The expected result is the full listing, retyped exactly, without a single picture.

- EXERCISE INPUT -
○ ○ ○
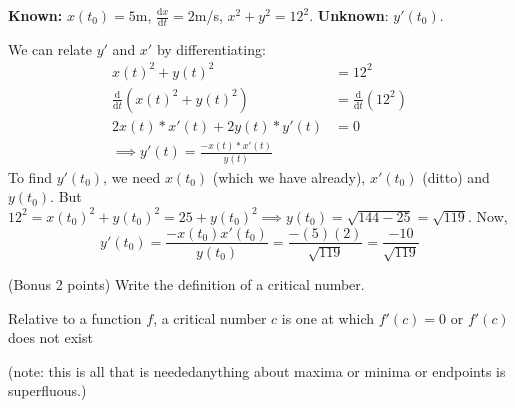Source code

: \documentclass[11pt]{exam}
\renewcommand{\d}{\mathrm{d}}
\begin{document}
\begin{questions}
\textbf{Known:} $x(t_0)=5$m, $\frac{\d x}{\d t}=2$m/s, $x^2+y^2=12^2.$ \textbf{Unknown}: $y'(t_0)$.

We can relate $y'$ and $x'$ by differentiating: \begin{align*}
x(t)^2+y(t)^2&=12^2\\\frac{\d}{\d t}\left(x(t)^2+y(t)^2\right)&=\frac{\d}{\d t}\left(12^2\right)\\
2x(t)*x'(t)+2y(t)*y'(t)&=0\\
\implies y'(t)=\frac{-x(t)*x'(t)}{y(t)}
\end{align*}
To find $y'(t_0)$, we need $x(t_0)$ (which we have already), $x'(t_0)$ (ditto) and $y(t_0)$. But $12^2=x(t_0)^2+y(t_0)^2=25+y(t_0)^2\implies y(t_0)=\sqrt{144-25}=\sqrt{119}$. Now, $$y'(t_0)=\frac{-x(t_0)x'(t_0)}{y(t_0)}=\frac{-(5)(2)}{\sqrt{119}}=\frac{-10}{\sqrt{119}}$$


\question (Bonus 2 points) Write the definition of a critical number.

Relative to a function $f$, a critical number $c$ is one at which $f'(c)=0$ or $f'(c)$ does not exist

(note: this is all that is needed\textemdash anything about maxima or minima or endpoints is superfluous.)
\end{questions}
\end{document}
○ ○ ○
- RESPONSE BELOW -
Source code

: \documentclass[11pt]{exam}
\renewcommand{\d}{\mathrm{d}}
\begin{document}
\begin{questions}
\textbf{Known:} $x(t_0)=5$m, $\frac{\d x}{\d t}=2$m/s, $x^2+y^2=12^2.$ \textbf{Unknown}: $y'(t_0)$.

We can relate $y'$ and $x'$ by differentiating: \begin{align*}
x(t)^2+y(t)^2&=12^2\\\frac{\d}{\d t}\left(x(t)^2+y(t)^2\right)&=\frac{\d}{\d t}\left(12^2\right)\\
2x(t)*x'(t)+2y(t)*y'(t)&=0\\
\implies y'(t)=\frac{-x(t)*x'(t)}{y(t)}
\end{align*}
To find $y'(t_0)$, we need $x(t_0)$ (which we have already), $x'(t_0)$ (ditto) and $y(t_0)$. But $12^2=x(t_0)^2+y(t_0)^2=25+y(t_0)^2\implies y(t_0)=\sqrt{144-25}=\sqrt{119}$. Now, $$y'(t_0)=\frac{-x(t_0)x'(t_0)}{y(t_0)}=\frac{-(5)(2)}{\sqrt{119}}=\frac{-10}{\sqrt{119}}$$


\question (Bonus 2 points) Write the definition of a critical number.

Relative to a function $f$, a critical number $c$ is one at which $f'(c)=0$ or $f'(c)$ does not exist

(note: this is all that is needed\textemdash anything about maxima or minima or endpoints is superfluous.)
\end{questions}
\end{document}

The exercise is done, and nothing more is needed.